Sem graça | Fábio Campana

Sem graça

 A chacota do governador Requião em cima da Assembléia, ao prometer sortear prêmios entre os deputados que comparecerem à escolinha rendeu algumas reflexões que vão além da piada de mau gosto para desviar o foco das denúncias de corrupção.

      É em momentos como este que se pode testar a convicção democrática do manda-chuva. Derrapagens do tipo tornam evidente que instituições políticas bem equilibradas e firmes são necessárias porque os chefes de governo não podem ser sempre bons, competentes e justos.

      O Poder Legislativo é costumeiro saco de pancadas de governantes de veia autoritária. A primeira coisa que ocorre ao suserano ávido por mais poderes é retirar a autonomia, a credibilidade, a autoridade do Legislativo. Na verdade, o que ele gostaria mesmo é de fechar o Parlamento.

      Defender a Assembléia Legislativa significa defender a própria democracia. E, na verdade, a democracia não pretende garantir a escolha invariável de bons governantes; ela apenas torna os maus menos desastrosos e fornece à sociedade os meios para defender-se eficazmente deles.

      Eis aí, num estado como o nosso, o que devia bastar para fazer burgueses, operários, intelectuais, padres, políticos e até membros de seitas anacrônicas pensarem duas vezes, em vez de não pensarem nenhuma.

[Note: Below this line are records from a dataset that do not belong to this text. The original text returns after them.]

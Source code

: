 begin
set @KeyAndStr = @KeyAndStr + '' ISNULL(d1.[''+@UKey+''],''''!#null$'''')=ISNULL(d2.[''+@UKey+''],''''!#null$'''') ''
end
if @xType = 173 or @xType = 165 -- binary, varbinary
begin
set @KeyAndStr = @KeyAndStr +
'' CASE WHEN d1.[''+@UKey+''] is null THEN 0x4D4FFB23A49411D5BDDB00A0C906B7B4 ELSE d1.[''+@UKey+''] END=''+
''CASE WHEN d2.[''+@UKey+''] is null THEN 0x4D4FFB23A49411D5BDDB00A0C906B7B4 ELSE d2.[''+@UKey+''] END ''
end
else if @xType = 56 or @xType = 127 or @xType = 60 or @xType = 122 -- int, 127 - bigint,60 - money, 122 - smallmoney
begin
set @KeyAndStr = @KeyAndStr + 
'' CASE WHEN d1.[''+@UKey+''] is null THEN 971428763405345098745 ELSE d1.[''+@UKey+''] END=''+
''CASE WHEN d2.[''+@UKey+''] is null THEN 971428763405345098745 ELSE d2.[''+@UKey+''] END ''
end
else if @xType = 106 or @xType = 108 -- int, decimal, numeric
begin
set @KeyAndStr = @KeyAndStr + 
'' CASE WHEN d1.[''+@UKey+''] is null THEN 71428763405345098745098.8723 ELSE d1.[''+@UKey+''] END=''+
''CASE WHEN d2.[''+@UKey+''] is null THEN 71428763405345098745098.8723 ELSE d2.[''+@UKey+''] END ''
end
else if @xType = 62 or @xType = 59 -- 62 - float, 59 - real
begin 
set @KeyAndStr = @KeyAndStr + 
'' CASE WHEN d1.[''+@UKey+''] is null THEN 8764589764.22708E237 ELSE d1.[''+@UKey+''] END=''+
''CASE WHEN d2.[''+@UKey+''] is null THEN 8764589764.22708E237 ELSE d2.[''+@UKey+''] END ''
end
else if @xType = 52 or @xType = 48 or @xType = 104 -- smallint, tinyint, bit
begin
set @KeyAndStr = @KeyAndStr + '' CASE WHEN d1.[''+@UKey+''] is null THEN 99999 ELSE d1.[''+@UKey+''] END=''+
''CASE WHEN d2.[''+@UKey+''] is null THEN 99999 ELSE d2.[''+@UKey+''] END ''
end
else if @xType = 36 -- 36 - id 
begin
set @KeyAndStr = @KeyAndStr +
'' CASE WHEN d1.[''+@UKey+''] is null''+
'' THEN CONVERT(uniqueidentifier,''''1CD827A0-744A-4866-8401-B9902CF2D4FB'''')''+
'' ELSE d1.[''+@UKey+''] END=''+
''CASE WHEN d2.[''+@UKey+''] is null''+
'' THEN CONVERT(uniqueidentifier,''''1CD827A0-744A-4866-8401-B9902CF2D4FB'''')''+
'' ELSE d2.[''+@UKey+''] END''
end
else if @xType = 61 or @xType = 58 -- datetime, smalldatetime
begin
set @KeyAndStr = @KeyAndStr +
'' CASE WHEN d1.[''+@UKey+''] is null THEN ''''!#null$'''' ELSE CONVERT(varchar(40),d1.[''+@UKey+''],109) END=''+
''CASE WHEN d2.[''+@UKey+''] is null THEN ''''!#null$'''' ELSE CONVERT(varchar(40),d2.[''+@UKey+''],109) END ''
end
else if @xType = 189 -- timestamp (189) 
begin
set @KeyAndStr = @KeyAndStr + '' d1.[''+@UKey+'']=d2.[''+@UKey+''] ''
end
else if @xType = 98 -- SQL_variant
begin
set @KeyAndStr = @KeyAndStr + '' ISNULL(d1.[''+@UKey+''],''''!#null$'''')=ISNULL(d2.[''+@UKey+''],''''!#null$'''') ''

      Outra inapreciável vantagem da democracia é a sua capacidade de proteger o governo de si próprio e dos seus amigos mais chegados; maus conselhos, pressões indevidas, impulsos cesaristas e, até, eventuais instabilidades emocionais do chefe, tudo isso esbarra no anteparo das instituições, prende-se nas suas malhas e acaba suscitando forças contrárias que tendem a devolver algum equilíbrio à nau do Estado.